Post rock song mix

Jake93

New member
Hello,

Me and a friend have been recording on a very amateur level, I mic'd a kit in a practice room with a fairly cheap 4 mic set, and have recorded all the other elements in my spare office room. It's never going to sound really good, I just want it to be listenable.

Basically, I have left the drums alone mostly and had to heavily compress everything else as the loud synth sound is the main element and takes a lot of space in the mix. Turns out it's really difficult to get this right and I've been driving myself mad, so I'll post it here and I'm prepared for a brutal analysis so please have at it.

Thank you,

Jake
 

Attachments

  • New project 2 (mix 5).mp3
    9.5 MB
Wow ok, the more I listen to these threads the more I feel I've totally missed the mark. So difficult to get a loud noise sounding good.
 
Mix is not bad.

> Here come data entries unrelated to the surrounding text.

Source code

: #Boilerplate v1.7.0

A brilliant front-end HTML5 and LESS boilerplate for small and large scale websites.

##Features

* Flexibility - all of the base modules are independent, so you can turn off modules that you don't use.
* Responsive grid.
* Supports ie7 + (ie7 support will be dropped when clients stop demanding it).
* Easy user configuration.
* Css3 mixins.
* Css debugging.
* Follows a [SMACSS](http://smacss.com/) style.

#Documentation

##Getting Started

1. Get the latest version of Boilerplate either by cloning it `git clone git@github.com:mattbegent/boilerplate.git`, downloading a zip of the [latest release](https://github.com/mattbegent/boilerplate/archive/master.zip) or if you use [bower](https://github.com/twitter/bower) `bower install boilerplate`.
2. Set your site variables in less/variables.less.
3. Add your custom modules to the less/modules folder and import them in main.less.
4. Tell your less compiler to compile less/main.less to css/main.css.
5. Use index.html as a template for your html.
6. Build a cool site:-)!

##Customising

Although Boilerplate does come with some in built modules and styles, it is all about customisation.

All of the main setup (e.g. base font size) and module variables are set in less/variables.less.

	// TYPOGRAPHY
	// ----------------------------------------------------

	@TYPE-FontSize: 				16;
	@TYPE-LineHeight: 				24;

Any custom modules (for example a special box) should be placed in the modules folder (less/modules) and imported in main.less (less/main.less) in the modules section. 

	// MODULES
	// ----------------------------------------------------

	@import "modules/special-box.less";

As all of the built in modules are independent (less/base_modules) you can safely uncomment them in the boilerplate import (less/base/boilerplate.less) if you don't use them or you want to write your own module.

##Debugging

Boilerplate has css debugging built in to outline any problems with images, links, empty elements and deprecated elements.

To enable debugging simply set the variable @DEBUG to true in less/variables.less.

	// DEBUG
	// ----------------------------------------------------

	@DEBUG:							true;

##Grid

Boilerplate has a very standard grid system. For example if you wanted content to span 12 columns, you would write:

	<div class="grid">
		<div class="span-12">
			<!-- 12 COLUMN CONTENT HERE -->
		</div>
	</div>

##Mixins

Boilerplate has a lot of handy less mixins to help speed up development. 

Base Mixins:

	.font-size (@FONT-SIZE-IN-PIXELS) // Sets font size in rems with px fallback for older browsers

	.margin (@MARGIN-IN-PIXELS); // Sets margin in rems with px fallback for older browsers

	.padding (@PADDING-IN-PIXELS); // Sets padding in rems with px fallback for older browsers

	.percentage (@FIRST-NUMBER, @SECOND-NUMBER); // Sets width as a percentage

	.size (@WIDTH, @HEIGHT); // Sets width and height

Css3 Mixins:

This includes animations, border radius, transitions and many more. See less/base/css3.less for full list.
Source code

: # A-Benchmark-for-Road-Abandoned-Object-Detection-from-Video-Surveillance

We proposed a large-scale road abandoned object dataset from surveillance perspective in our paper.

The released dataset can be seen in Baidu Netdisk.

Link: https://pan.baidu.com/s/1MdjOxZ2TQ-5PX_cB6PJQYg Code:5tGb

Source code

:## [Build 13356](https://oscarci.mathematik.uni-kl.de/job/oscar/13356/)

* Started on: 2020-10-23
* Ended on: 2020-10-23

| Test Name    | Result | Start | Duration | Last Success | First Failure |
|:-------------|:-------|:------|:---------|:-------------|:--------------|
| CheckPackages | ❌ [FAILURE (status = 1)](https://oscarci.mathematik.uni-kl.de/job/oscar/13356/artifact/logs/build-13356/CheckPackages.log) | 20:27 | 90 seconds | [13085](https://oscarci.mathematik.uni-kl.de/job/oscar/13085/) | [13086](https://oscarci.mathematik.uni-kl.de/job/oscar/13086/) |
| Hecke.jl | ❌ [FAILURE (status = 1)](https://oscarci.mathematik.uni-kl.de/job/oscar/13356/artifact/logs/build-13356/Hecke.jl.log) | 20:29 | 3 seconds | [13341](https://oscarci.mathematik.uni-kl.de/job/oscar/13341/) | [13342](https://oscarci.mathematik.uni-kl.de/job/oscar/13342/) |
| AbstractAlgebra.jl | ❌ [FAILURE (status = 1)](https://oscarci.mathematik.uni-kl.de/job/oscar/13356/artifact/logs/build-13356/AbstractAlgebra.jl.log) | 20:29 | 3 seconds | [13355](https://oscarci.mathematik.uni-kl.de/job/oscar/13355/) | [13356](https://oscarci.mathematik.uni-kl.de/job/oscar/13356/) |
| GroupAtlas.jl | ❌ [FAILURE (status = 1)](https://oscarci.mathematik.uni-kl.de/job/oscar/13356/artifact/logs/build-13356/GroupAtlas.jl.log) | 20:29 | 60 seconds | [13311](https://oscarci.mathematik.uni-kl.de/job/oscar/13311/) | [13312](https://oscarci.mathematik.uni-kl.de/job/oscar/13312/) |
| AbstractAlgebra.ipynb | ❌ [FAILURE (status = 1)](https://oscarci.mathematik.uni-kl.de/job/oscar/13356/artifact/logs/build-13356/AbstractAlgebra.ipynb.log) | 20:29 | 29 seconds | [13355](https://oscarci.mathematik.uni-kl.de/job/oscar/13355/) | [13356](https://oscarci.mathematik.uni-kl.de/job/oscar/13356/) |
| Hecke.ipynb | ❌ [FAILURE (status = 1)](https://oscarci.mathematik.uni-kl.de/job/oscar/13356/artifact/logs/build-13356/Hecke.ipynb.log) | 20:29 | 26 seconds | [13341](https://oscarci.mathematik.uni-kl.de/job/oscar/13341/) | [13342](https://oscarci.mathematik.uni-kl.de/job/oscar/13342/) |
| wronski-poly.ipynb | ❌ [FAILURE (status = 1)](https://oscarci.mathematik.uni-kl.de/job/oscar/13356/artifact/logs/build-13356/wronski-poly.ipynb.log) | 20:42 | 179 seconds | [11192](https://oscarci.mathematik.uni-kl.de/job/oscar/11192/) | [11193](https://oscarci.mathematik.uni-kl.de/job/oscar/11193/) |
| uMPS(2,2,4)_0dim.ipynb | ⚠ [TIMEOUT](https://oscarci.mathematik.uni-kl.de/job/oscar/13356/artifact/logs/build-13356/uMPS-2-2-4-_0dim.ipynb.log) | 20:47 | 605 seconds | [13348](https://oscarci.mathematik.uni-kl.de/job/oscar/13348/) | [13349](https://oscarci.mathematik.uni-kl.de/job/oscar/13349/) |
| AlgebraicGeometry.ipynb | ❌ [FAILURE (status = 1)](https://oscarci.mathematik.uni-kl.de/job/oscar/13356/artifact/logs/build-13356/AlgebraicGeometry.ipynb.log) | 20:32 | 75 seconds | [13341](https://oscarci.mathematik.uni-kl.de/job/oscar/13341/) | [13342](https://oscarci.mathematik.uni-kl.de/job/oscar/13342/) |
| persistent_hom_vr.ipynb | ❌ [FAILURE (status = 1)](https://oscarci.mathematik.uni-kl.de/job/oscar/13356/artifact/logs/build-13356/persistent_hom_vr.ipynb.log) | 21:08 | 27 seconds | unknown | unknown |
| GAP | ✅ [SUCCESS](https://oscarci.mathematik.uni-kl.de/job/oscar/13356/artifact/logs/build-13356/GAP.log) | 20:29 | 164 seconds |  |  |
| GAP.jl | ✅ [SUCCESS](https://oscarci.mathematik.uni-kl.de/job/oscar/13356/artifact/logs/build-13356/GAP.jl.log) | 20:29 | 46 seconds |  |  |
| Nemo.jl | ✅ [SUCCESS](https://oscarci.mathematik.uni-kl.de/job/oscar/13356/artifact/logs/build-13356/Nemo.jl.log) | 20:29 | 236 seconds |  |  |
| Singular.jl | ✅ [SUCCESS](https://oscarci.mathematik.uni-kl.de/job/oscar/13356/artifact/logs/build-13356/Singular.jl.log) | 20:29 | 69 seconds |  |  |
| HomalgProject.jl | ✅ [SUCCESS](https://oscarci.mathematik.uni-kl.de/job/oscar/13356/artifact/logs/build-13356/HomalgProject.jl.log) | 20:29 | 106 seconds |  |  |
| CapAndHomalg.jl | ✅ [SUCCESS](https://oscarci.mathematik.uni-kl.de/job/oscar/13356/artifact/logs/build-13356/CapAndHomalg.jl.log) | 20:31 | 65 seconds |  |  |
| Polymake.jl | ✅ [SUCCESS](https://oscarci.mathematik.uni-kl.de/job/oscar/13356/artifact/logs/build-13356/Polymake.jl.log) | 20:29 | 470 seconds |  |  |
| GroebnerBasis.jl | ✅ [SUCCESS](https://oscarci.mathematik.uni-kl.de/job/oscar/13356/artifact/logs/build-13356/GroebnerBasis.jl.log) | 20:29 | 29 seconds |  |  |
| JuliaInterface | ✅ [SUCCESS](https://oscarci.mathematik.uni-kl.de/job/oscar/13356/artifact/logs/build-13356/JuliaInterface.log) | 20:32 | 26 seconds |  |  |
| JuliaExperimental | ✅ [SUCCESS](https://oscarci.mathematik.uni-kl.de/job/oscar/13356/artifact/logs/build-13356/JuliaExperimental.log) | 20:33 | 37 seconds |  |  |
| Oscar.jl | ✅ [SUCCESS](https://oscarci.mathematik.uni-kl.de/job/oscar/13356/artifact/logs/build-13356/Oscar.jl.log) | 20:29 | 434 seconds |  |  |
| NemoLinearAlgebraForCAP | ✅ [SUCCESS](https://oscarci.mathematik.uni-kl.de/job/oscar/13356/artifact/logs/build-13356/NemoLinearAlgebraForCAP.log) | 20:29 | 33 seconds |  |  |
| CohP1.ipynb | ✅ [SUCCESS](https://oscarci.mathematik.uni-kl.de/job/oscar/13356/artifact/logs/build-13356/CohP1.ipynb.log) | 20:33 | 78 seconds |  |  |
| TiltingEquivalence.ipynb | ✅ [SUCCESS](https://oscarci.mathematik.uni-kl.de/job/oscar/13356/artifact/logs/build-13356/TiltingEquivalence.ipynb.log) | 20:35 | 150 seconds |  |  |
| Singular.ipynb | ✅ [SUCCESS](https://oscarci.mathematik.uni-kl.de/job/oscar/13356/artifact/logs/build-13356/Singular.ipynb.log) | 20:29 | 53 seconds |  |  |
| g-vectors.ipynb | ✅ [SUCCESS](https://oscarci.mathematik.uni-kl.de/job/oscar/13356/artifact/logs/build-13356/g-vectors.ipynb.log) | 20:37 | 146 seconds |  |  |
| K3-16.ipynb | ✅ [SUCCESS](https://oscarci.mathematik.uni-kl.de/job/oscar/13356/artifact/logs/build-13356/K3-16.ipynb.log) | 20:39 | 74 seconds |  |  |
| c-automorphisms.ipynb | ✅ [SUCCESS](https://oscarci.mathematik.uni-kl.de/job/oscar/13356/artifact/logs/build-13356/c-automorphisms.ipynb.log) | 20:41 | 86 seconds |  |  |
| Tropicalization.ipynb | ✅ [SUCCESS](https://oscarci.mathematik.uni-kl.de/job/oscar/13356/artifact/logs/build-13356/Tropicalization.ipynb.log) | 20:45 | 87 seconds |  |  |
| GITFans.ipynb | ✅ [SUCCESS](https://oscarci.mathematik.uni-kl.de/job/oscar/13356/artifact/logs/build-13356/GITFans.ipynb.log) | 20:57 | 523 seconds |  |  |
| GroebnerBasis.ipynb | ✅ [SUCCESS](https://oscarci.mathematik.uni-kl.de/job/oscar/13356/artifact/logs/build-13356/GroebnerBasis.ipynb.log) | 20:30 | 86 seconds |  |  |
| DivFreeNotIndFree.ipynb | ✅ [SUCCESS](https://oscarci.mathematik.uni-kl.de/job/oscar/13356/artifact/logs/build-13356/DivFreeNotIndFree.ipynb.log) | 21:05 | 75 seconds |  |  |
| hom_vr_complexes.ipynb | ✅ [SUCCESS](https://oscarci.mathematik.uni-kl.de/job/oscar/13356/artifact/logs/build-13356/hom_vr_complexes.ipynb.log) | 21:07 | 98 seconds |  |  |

When mixing synths it can helpful to EQ out frequencies that are clashing with other instruments like guitars or the kick. You can also safely hi pass the synth and recover headroom that way
 
I didn't think it was bad either.

I like the guitar sounds.

The mix gets a little overbearing during the loud sections - where the synths are sounding like a string section. Everything is competing for space in the 400hz - 5K range.

The low end can get muddy in spots - lots of stuff going on down there.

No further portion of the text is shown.